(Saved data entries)
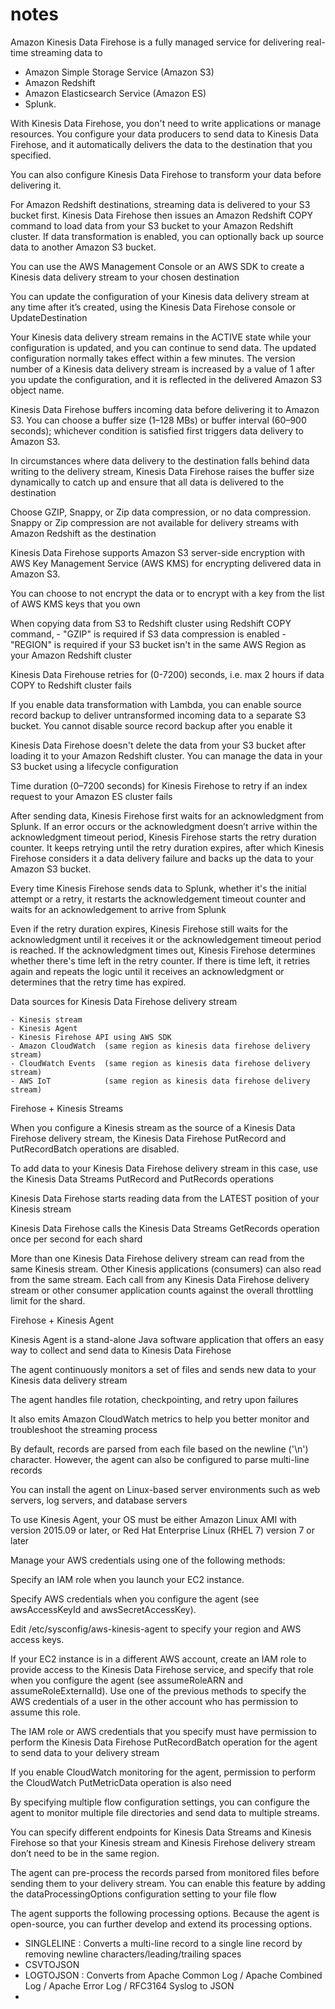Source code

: # notes


Amazon Kinesis Data Firehose is a fully managed service for delivering real-time streaming data to 
  - Amazon Simple Storage Service (Amazon S3)
  - Amazon Redshift
  - Amazon Elasticsearch Service (Amazon ES)
  - Splunk. 

  With Kinesis Data Firehose, you don't need to write applications or manage resources. You configure your data producers to send data to Kinesis Data Firehose, and it automatically delivers the data to the destination that you specified.

  You can also configure Kinesis Data Firehose to transform your data before delivering it.

  For Amazon Redshift destinations, streaming data is delivered to your S3 bucket first. Kinesis Data Firehose then issues an Amazon Redshift COPY command to load data from your S3 bucket to your Amazon Redshift cluster. If data transformation is enabled, you can optionally back up source data to another Amazon S3 bucket.

  You can use the AWS Management Console or an AWS SDK to create a Kinesis data delivery stream to your chosen destination

  You can update the configuration of your Kinesis data delivery stream at any time after it’s created, using the Kinesis Data Firehose    console or UpdateDestination
  
  Your Kinesis data delivery stream remains in the ACTIVE state while your configuration is updated, and you can continue to send data.   The updated configuration normally takes effect within a few minutes. The version number of a Kinesis data delivery stream is          increased by a value of 1 after you update the configuration, and it is reflected in the delivered Amazon S3 object name.
 
  Kinesis Data Firehose buffers incoming data before delivering it to Amazon S3. You can choose a buffer size (1–128  MBs) or buffer interval (60–900 seconds); whichever condition is satisfied first triggers data delivery to Amazon S3. 

  In circumstances where data delivery to the destination falls behind data writing to the delivery stream, Kinesis Data Firehose raises the buffer size dynamically to catch up and ensure that all data is delivered to the destination

  Choose GZIP, Snappy, or Zip data compression, or no data compression. Snappy or Zip compression are not available for delivery streams   with Amazon Redshift as the destination

  Kinesis Data Firehose supports Amazon S3 server-side encryption with AWS Key Management Service (AWS KMS) for encrypting delivered       data in Amazon S3.

  You can choose to not encrypt the data or to encrypt with a key from the list of AWS KMS keys that you own

  When copying data from S3 to Redshift cluster using Redshift COPY command, 
         -  "GZIP" is required if S3 data compression is enabled
         -   "REGION" is required if your S3 bucket isn't in the same AWS Region as your Amazon Redshift cluster
         
  Kinesis Data Firehouse retries for (0-7200) seconds, i.e. max 2 hours if data COPY to Redshift cluster fails

If you enable data transformation with Lambda, you can enable source record backup to deliver untransformed incoming data to a separate S3 bucket. You cannot disable source record backup after you enable it

Kinesis Data Firehose doesn't delete the data from your S3 bucket after loading it to your Amazon Redshift cluster. You can manage the data in your S3 bucket using a lifecycle configuration

Time duration (0–7200 seconds) for Kinesis Firehose to retry if an index request to your Amazon ES cluster fails

After sending data, Kinesis Firehose first waits for an acknowledgment from Splunk. If an error occurs or the acknowledgment doesn’t arrive within the acknowledgment timeout period, Kinesis Firehose starts the retry duration counter. It keeps retrying until the retry duration expires, after which Kinesis Firehose considers it a data delivery failure and backs up the data to your Amazon S3 bucket.

Every time Kinesis Firehose sends data to Splunk, whether it's the initial attempt or a retry, it restarts the acknowledgement timeout counter and waits for an acknowledgement to arrive from Splunk

Even if the retry duration expires, Kinesis Firehose still waits for the acknowledgment until it receives it or the acknowledgement timeout period is reached. If the acknowledgment times out, Kinesis Firehose determines whether there's time left in the retry counter. If there is time left, it retries again and repeats the logic until it receives an acknowledgment or determines that the retry time has expired.




Data sources for Kinesis Data Firehose delivery stream
  
    - Kinesis stream
    - Kinesis Agent
    - Kinesis Firehose API using AWS SDK
    - Amazon CloudWatch  (same region as kinesis data firehose delivery stream)
    - CloudWatch Events  (same region as kinesis data firehose delivery stream)
    - AWS IoT            (same region as kinesis data firehose delivery stream)  
    
    
 Firehose + Kinesis Streams
    
When you configure a Kinesis stream as the source of a Kinesis Data Firehose delivery stream, the Kinesis Data Firehose PutRecord and PutRecordBatch operations are disabled. 

To add data to your Kinesis Data Firehose delivery stream in this case, use the Kinesis Data Streams PutRecord and PutRecords operations

Kinesis Data Firehose starts reading data from the LATEST position of your Kinesis stream

Kinesis Data Firehose calls the Kinesis Data Streams GetRecords operation once per second for each shard

More than one Kinesis Data Firehose delivery stream can read from the same Kinesis stream. Other Kinesis applications (consumers) can also read from the same stream. Each call from any Kinesis Data Firehose delivery stream or other consumer application counts against the overall throttling limit for the shard. 



  Firehose + Kinesis Agent

Kinesis Agent is a stand-alone Java software application that offers an easy way to collect and send data to Kinesis Data Firehose

The agent continuously monitors a set of files and sends new data to your Kinesis data delivery stream

The agent handles file rotation, checkpointing, and retry upon failures

It also emits Amazon CloudWatch metrics to help you better monitor and troubleshoot the streaming process

By default, records are parsed from each file based on the newline ('\n') character. However, the agent can also be configured to parse multi-line records 

You can install the agent on Linux-based server environments such as web servers, log servers, and database servers

To use Kinesis Agent, your OS must be either Amazon Linux AMI with version 2015.09 or later, or Red Hat Enterprise Linux  (RHEL 7) version 7 or later

Manage your AWS credentials using one of the following methods:

Specify an IAM role when you launch your EC2 instance.

Specify AWS credentials when you configure the agent (see awsAccessKeyId and awsSecretAccessKey).

Edit /etc/sysconfig/aws-kinesis-agent to specify your region and AWS access keys.

If your EC2 instance is in a different AWS account, create an IAM role to provide access to the Kinesis Data Firehose service, and specify that role when you configure the agent (see assumeRoleARN and assumeRoleExternalId). Use one of the previous methods to specify the AWS credentials of a user in the other account who has permission to assume this role.


The IAM role or AWS credentials that you specify must have permission to perform the Kinesis Data Firehose PutRecordBatch operation for the agent to send data to your delivery stream

If you enable CloudWatch monitoring for the agent, permission to perform the CloudWatch PutMetricData operation is also need

By specifying multiple flow configuration settings, you can configure the agent to monitor multiple file directories and send data to multiple streams.

You can specify different endpoints for Kinesis Data Streams and Kinesis Firehose so that your Kinesis stream and Kinesis Firehose delivery stream don’t need to be in the same region.

The agent can pre-process the records parsed from monitored files before sending them to your delivery stream. You can enable this feature by adding the dataProcessingOptions configuration setting to your file flow

The agent supports the following processing options. Because the agent is open-source, you can further develop and extend its processing options.
  -  SINGLELINE  : Converts a multi-line record to a single line record by removing newline characters/leading/trailing spaces
  -  CSVTOJSON 
  -  LOGTOJSON  : Converts from Apache Common Log / Apache Combined Log / Apache Error Log / RFC3164 Syslog to JSON
  -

◆ About this exercise
Across the data, pull every line containing the string "methods".

◆ Result of this exercise
Manage your AWS credentials using one of the following methods:
If your EC2 instance is in a different AWS account, create an IAM role to provide access to the Kinesis Data Firehose service, and specify that role when you configure the agent (see assumeRoleARN and assumeRoleExternalId). Use one of the previous methods to specify the AWS credentials of a user in the other account who has permission to assume this role.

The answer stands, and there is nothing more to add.